Best Act of Vandalism:
Someone broke into Washington Park Elementary School in Over-the-Rhine in November and hung signs protesting its demolition; the most prominent sign said, “Children Before Parking Lots.” The unused school was being razed to make way for the expansion of Washington Park and would temporarily house parking for Music Hall.
Best Act of Irony:
At the very same moment, on the opposite end of Washington Park, a parking lot was being bulldozed to make way for a public school (the new School for Creative and Performing Arts).
Best Grassroots Response to Gentrification:
When 3CDC decided Washington Park should be updated and improved, Over-the-Rhine residents got together and presented their own version of what the redeveloped park should like. Their demand for keeping the swimming pool and basketball court was eventually overridden, but their effort was a useful reminder that outsiders’ good intentions really shouldn’t trump neighbors’ concerns.

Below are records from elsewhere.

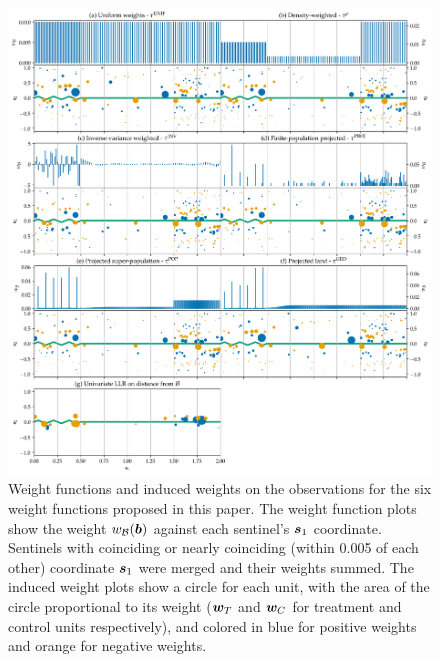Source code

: \begin{figure}[ptb]
\centering
\includegraphics[width=\textwidth]{figures/weight_functions.png}
\caption{
	\label{fig:weight_functions}
	Weight functions and induced weights on the observations for the six weight functions proposed in this paper. The weight function plots show the weight \(w_{\mathcal{B}}(\bm{b})\) against each sentinel's \(\bm{s}_1\) coordinate. Sentinels with coinciding or nearly coinciding (within 0.005 of each other) coordinate \(\bm{s}_1\) were merged and their weights summed. The induced weight plots show a circle for each unit, with the area of the circle proportional to its weight (\(\bm{w}_{T}\) and \(\bm{w}_{C}\) for treatment and control units respectively), and colored in blue for positive weights and orange for negative weights.}
\end{figure}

Best Attempt to End Cluelessness:
In January the YWCA and National Underground Railroad Freedom Center hosted two days of human trafficking educational seminars for cops, lawyers, social workers, community organizers and others who are in a position to help end modern day slavery but might not know that.
Best Nightlight:
Lighthouse Youth Services Independent Living Program tries to help kids successfully leave the child welfare system at the age of 18 by giving them a chance to live on their own while they have the guidance of some caring adults. Even though they “age out” of the system, many of those kids are able to find their way because of the educational programs, financial support and straight talk of the social workers and advocates who illuminate the darkness of adulthood without parents. www.lys.org
Best Use of Green:
The University of Cincinnati signed the American College and University Presidents Climate Commitment, setting the goal of cutting UC’s net carbon emissions to zero.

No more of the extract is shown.